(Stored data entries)
= = = = =
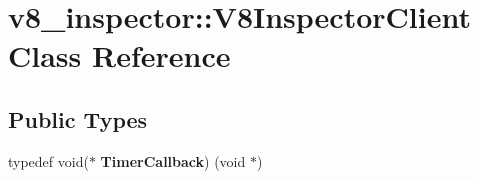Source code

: \hypertarget{classv8__inspector_1_1V8InspectorClient}{}\section{v8\+\_\+inspector\+:\+:V8\+Inspector\+Client Class Reference}
\label{classv8__inspector_1_1V8InspectorClient}
\subsection*{Public Types}
\begin{DoxyCompactItemize}
\item 
\mbox{\label{classv8__inspector_1_1V8InspectorClient_afe9f10304f06f11284ecf8c0d8a3df78}} 
typedef void($\ast$ {\bfseries Timer\+Callback}) (void $\ast$)
\end{DoxyCompactItemize}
= = = = =
_AIM OF THE TASK_
Please repeat the records above exactly, leaving every picture out.

_RESULT FOR THIS TASK_
Source code

: \hypertarget{classv8__inspector_1_1V8InspectorClient}{}\section{v8\+\_\+inspector\+:\+:V8\+Inspector\+Client Class Reference}
\label{classv8__inspector_1_1V8InspectorClient}
\subsection*{Public Types}
\begin{DoxyCompactItemize}
\item 
\mbox{\label{classv8__inspector_1_1V8InspectorClient_afe9f10304f06f11284ecf8c0d8a3df78}} 
typedef void($\ast$ {\bfseries Timer\+Callback}) (void $\ast$)
\end{DoxyCompactItemize}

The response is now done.